En contrepartie de ces inconvénients évolutifs, il faut une très bonne raison d’avoir une tête aussi grosse. Le gros cerveau caractéristique de l’espèce humaine s’accompagne de nombreuses capacités cognitives, et l’évolution du cerveau a contribué à la domination de notre espèce : elle est notamment associée à une utilisation accrue d’outils, à la création d’œuvres d’art et à la capacité de survivre dans des environnements variés. L’évolution de nos cerveaux est aussi entremêlée avec nos capacités à trouver et exploiter davantage de ressources, avec des outils et en coopérant par exemple.

Les changements dans la croissance prénatale nous renseignent également sur les façons dont les parents rassemblaient les ressources alimentaires et les distribuaient à leur progéniture. Ces ressources croissantes auraient contribué à l’évolution d’un cerveau encore plus gros. En comprenant mieux à quel moment la croissance prénatale et la grossesse sont devenues « humaines », on peut savoir quand et comment notre cerveau a évolué lui aussi.

L’homme a le taux de croissance prénatale le plus élevé de tous les primates vivant aujourd’hui, soit 11,58 grammes par jour. Les gorilles, par exemple, ont une taille adulte beaucoup plus grande que celle des humains, mais leur taux de croissance prénatale n’est que de 8,16 grammes par jour. Étant donné que plus d’un quart de la croissance du cerveau humain s’effectue pendant la gestation, le taux de croissance prénatale est directement lié à la taille du cerveau adulte. Quand et comment le taux de croissance prénatale de Homo sapiens a évolué est resté un mystère jusqu’à présent.
Ce que les dents révèlent de la croissance prénatale

Les chercheurs étudient depuis des siècles les restes de squelettes fossilisés, mais malheureusement, les cerveaux ne fossilisent pas – et encore moins la gestation et le taux de croissance prénatale.

Mes collègues et moi réfléchissons à la façon dont les dents se développent, très tôt dans l’utérus. Les dents permanentes commencent à se développer bien avant la naissance, vers 20 semaines de gestation. L’émail des dents est inorganique à plus de 95 %, et la majorité des fossiles de vertébrés est constituée de dents ou en possède. Partant de ce constat, nous avons décidé d’étudier la relation entre le taux de croissance prénatale, la taille du cerveau et la longueur des dents.
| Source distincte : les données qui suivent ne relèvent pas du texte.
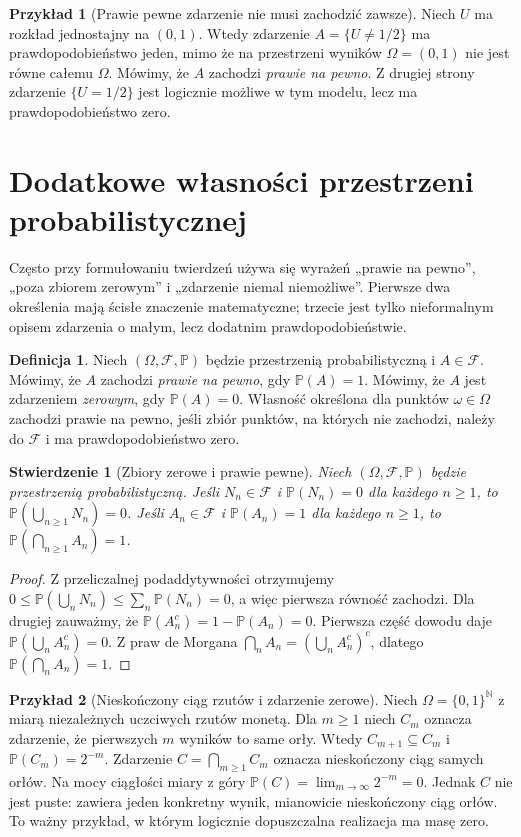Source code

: \documentclass[11pt,a4paper,oneside]{report}
\numberwithin{equation}{chapter}
\theoremstyle{plain}
\newtheorem{stwierdzenie}[twierdzenie]{Stwierdzenie}
\theoremstyle{definition}
\newtheorem{definicja}{Definicja}[chapter]
\newtheorem{przyklad}{Przykład}[chapter]
\theoremstyle{remark}
\newcommand{\Prob}{\mathbb{P}}
\begin{document}
\begin{przyklad}[Prawie pewne zdarzenie nie musi zachodzić zawsze]
Niech $U$ ma rozkład jednostajny na $(0,1)$.
Wtedy zdarzenie $A=\{U\neq1/2\}$ ma prawdopodobieństwo
jeden, mimo że na przestrzeni wyników $\Omega=(0,1)$
nie jest równe całemu $\Omega$. Mówimy, że $A$ zachodzi
\emph{prawie na pewno}. Z drugiej strony zdarzenie
$\{U=1/2\}$ jest logicznie możliwe w tym modelu,
lecz ma prawdopodobieństwo zero.
\end{przyklad}


\section{Dodatkowe własności przestrzeni probabilistycznej}
Często przy formułowaniu twierdzeń używa się wyrażeń
„prawie na pewno”, „poza zbiorem zerowym” i „zdarzenie
niemal niemożliwe”. Pierwsze dwa określenia mają ścisłe
znaczenie matematyczne; trzecie jest tylko nieformalnym
opisem zdarzenia o małym, lecz dodatnim prawdopodobieństwie.

\begin{definicja}
Niech $(\Omega,\mathcal F,\Prob)$ będzie przestrzenią
probabilistyczną i $A\in\mathcal F$. Mówimy, że $A$
zachodzi \emph{prawie na pewno}, gdy $\Prob(A)=1$.
Mówimy, że $A$ jest zdarzeniem \emph{zerowym}, gdy
$\Prob(A)=0$. Własność określona dla punktów $\omega\in\Omega$
zachodzi prawie na pewno, jeśli zbiór punktów, na których
nie zachodzi, należy do $\mathcal F$ i ma prawdopodobieństwo zero.
\end{definicja}

\begin{stwierdzenie}[Zbiory zerowe i prawie pewne]
Niech $(\Omega,\mathcal F,\Prob)$ będzie przestrzenią
probabilistyczną. Jeśli $N_n\in\mathcal F$ i
$\Prob(N_n)=0$ dla każdego $n\geq1$, to
$\Prob(\bigcup_{n\geq1}N_n)=0$. Jeśli $A_n\in\mathcal F$
i $\Prob(A_n)=1$ dla każdego $n\geq1$, to
$\Prob(\bigcap_{n\geq1}A_n)=1$.
\end{stwierdzenie}
\begin{proof}
Z przeliczalnej podaddytywności otrzymujemy
$0\leq\Prob(\bigcup_nN_n)\leq\sum_n\Prob(N_n)=0$,
a więc pierwsza równość zachodzi. Dla drugiej zauważmy,
że $\Prob(A_n^c)=1-\Prob(A_n)=0$. Pierwsza część
dowodu daje
$\Prob(\bigcup_n A_n^c)=0$. Z praw de Morgana
$\bigcap_n A_n=(\bigcup_n A_n^c)^c$, dlatego
$\Prob(\bigcap_n A_n)=1$.
\end{proof}

\begin{przyklad}[Nieskończony ciąg rzutów i zdarzenie zerowe]
Niech $\Omega=\{0,1\}^{\mathbb N}$ z miarą niezależnych
uczciwych rzutów monetą. Dla $m\geq1$ niech $C_m$
oznacza zdarzenie, że pierwszych $m$ wyników to same orły.
Wtedy $C_{m+1}\subseteq C_m$ i $\Prob(C_m)=2^{-m}$.
Zdarzenie $C=\bigcap_{m\geq1}C_m$ oznacza nieskończony
ciąg samych orłów. Na mocy ciągłości miary z góry
$\Prob(C)=\lim_{m\to\infty}2^{-m}=0$.
Jednak $C$ nie jest puste: zawiera jeden konkretny wynik,
mianowicie nieskończony ciąg orłów. To ważny przykład,
w którym logicznie dopuszczalna realizacja ma masę zero.
\end{przyklad}
\end{document}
Nous avons mesuré les dents de 608 primates contemporains provenant de collections de squelettes du monde entier et les avons comparées aux taux de croissance prénatale calculés à partir de la durée moyenne de gestation et de la masse à la naissance pour chaque espèce. Comme indicateur de la taille du cerveau, nous utilisons le volume endocrânien (l’espace à l’intérieur du crâne). Nous avons constaté que le taux de croissance prénatale présente une corrélation significative avec la taille du cerveau adulte et la longueur relative des dents chez les singes et les grands singes.
Cette relation statistique a permis de générer une équation mathématique qui prédit le taux de croissance prénatale à partir de la taille des dents. Avec cette équation, nous pouvons prendre quelques dents molaires d’une espèce fossile éteinte et reconstituer exactement la vitesse de croissance de leur progéniture pendant la gestation.
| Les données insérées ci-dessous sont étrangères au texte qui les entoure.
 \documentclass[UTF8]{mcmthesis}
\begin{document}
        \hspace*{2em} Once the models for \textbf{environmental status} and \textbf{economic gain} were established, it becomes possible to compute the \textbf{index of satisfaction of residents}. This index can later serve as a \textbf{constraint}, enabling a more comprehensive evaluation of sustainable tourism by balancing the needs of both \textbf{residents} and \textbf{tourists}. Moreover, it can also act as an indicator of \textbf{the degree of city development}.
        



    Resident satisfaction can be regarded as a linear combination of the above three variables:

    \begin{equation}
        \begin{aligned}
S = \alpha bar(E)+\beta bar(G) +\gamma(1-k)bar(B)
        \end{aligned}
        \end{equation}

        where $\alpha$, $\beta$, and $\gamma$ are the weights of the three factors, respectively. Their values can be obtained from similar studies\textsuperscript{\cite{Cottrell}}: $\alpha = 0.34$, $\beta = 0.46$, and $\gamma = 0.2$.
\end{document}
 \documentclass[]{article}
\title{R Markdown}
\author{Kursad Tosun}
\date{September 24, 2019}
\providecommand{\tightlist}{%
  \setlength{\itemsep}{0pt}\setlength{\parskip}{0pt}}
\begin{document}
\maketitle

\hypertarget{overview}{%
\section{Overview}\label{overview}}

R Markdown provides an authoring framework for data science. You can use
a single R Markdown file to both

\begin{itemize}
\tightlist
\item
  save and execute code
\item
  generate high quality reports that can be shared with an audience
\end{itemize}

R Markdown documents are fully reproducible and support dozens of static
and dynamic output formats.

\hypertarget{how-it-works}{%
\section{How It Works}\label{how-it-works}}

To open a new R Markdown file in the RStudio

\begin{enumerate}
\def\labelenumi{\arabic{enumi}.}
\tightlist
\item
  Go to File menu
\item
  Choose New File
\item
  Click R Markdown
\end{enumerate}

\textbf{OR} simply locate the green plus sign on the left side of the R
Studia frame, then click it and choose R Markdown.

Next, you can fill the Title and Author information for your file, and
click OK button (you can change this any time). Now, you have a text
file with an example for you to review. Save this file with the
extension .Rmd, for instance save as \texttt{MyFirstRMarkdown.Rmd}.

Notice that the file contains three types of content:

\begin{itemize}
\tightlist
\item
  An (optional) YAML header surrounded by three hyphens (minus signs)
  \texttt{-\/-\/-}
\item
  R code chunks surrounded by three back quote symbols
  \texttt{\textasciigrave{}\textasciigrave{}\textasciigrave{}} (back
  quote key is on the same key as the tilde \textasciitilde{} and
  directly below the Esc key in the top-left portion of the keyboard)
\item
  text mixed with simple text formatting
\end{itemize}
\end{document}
En utilisant cette nouvelle méthode, nous avons pu reconstituer les taux de croissance prénatale pour treize espèces fossiles, construisant ainsi une chronologie des changements survenus au cours des six derniers millions d’années d’évolution des humains et des hominidés (le terme « hominidé » désigne toutes les espèces, Australopithecus entre autres, appartenant à la lignée « humaine » depuis sa séparation avec celle des chimpanzés, il y a environ 6 à 8 millions d’années). Grâce à ces recherches, nous savons maintenant que le taux de croissance prénatale a augmenté tout au long de l’évolution des hominidés, pour atteindre il y a moins d’un million d’années un taux semblable à celui des humains – qui dépasse celui observé chez tous les autres singes.
Un taux de croissance prénatale totalement similaire à celui des humains est apparu seulement avec l’évolution de notre espèce Homo sapiens, il y a 200 000 ans environ. Mais d’autres espèces d’hominidés vivant au cours des 200 000 dernières années, comme les Néandertaliens, avaient également des taux de croissance prénatale du même ordre de grandeur. Il reste à déterminer quels gènes ont été impliqués dans ces changements de taux de croissance.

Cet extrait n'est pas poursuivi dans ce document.